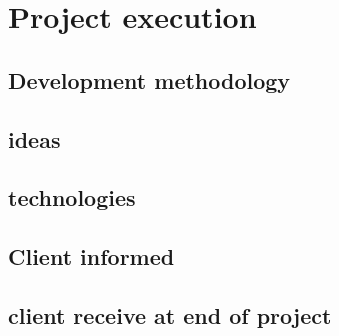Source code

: \documentclass[a4paper,10pt]{article}
\begin{document}
\section{Project execution}
\subsection{Development methodology}
\subsection{ideas}
\subsection{technologies}
\subsection{Client informed}
\subsection{client receive at end of project}
\end{document}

* [Goal of the exercise] Reproduce the full listing faithfully, but do not carry over any pictures.

* [Solved problem]
Source code

: \documentclass[a4paper,10pt]{article}
\begin{document}
\section{Project execution}
\subsection{Development methodology}
\subsection{ideas}
\subsection{technologies}
\subsection{Client informed}
\subsection{client receive at end of project}
\end{document}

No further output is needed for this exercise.